TAMARO – Essendo nata alla metà del secolo scorso, appartengo alla generazione per cui la cultura, quella con la C maiuscola, era appannaggio della Francia. A scuola studiavamo il francese come seconda lingua e, nell’adolescenza, le poesie che imparavamo a memoria e che ci inebriavano erano quelle di Rimbaud e di Baudelaire, i grandi maestri dell’inquietudine. Il viaggio iniziatico allora non era a Londra ma a Parigi. In cima ai nostri pensieri c’era la visita al Jeu de Paume, il museo degli Impressionisti, la lenta processione nelle sale del Louvre, l’indugiare tra i bouquinistes del Lungosenna. Con questa memoria personale e generazionale, mi sono preparata ad assistere ai giochi olimpici.
Dato che ero fuori a cena, mi sono collegata tardi e la prima immagine che ho visto è stata quella di un uomo barbuto fasciato in una guepière sadomaso che avanzava su una passerella seguito via via da altri artisti fluidi che si dimenavano sopra l’effige luminosa della Comunità Europea. Ai lati, altri figuranti assistevano a queste danze tribali, tra i quali spiccava una donna oversize vestita di blu con una raggera in testa che la faceva somigliare a una gru coronata.

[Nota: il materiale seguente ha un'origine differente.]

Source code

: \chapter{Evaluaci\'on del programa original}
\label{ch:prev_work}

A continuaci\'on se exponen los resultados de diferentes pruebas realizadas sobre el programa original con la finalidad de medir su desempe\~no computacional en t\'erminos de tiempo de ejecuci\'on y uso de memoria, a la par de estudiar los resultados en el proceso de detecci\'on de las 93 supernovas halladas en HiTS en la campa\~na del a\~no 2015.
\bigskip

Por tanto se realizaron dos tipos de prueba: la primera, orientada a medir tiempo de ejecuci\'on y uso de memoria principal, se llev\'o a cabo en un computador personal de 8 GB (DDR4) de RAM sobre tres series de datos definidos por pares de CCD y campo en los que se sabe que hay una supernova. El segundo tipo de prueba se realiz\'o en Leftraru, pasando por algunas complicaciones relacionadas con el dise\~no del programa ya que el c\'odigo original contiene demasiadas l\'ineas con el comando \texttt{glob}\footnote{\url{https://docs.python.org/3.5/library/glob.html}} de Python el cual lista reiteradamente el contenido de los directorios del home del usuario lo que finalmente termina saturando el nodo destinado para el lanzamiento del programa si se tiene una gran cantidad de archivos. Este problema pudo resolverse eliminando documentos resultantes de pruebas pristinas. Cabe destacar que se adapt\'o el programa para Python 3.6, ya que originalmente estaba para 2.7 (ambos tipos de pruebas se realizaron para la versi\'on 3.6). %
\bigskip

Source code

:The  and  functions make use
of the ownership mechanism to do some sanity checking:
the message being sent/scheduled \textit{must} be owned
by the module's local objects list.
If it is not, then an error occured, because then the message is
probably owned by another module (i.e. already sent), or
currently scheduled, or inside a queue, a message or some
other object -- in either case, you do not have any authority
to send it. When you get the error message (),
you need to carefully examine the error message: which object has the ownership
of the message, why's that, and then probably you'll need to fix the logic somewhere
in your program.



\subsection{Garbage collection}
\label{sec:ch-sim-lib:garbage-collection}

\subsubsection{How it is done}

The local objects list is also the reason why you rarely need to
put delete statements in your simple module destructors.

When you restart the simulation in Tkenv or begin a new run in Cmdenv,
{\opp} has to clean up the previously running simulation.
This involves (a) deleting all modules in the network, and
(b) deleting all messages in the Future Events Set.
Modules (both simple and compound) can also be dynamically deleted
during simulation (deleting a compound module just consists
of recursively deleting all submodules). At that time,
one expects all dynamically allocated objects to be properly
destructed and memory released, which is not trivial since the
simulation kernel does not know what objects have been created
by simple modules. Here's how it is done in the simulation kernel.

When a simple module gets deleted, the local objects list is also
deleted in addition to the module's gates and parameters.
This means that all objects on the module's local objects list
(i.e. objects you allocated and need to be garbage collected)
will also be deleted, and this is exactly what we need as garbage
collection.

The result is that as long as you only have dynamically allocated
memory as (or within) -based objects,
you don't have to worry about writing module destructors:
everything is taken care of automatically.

Mi sono chiesta che cosa c’entrasse tutto questo con lo spirito olimpico e quanto fosse opportuna questa esibizione di pessimo gusto, dato che era un programma in mondovisione e si suppone ci fossero spettatori minorenni e altri appartenenti a mondi culturali non ancora assuefatti allo spirito del tempo e per i quali queste immagini avrebbero potuto provocare irritazione e turbamento.
Annoiata da tanta offensiva e ideologica banalità, ho spento e sono andata a dormire. Solo il giorno dopo ho scoperto che quell’allegra tavolata era stata interpretata da molti come una rappresentazione moderna dell’Ultima Cena e che, in quanto tale, aveva già suscitato proteste da diverse parti.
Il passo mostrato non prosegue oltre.